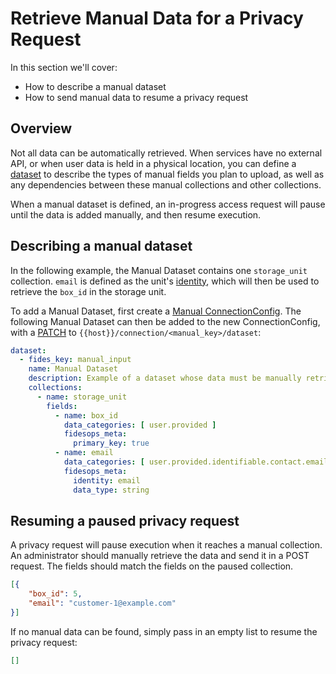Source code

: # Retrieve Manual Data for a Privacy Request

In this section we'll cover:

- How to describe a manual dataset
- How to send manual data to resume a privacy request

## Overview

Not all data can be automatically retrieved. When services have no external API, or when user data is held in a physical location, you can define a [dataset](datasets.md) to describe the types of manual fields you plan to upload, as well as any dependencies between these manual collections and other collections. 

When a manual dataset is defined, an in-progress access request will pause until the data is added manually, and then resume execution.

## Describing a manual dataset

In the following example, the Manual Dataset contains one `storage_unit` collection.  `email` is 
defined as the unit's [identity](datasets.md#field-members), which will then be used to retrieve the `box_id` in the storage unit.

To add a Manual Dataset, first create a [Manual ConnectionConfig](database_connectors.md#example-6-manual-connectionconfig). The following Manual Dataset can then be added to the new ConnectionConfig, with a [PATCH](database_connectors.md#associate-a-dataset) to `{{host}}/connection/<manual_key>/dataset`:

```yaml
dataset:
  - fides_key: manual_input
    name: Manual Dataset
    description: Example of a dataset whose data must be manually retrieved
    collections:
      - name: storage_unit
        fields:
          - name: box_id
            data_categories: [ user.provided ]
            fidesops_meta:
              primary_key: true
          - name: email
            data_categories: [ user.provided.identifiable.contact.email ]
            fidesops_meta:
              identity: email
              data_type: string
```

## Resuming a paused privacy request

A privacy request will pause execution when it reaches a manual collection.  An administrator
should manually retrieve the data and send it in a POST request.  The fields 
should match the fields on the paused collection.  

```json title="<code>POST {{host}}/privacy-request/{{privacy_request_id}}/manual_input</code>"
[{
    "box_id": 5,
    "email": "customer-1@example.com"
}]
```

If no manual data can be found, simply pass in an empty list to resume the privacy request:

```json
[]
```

[WORK ORDER] Using the records above, please retype only the run of lines from the line holding "should manually retrieve" through the last line, both ends included.

[WRITTEN SOLUTION]
should manually retrieve the data and send it in a POST request.  The fields 
should match the fields on the paused collection.  

```json title="<code>POST {{host}}/privacy-request/{{privacy_request_id}}/manual_input</code>"
[{
    "box_id": 5,
    "email": "customer-1@example.com"
}]
```

If no manual data can be found, simply pass in an empty list to resume the privacy request:

```json
[]
```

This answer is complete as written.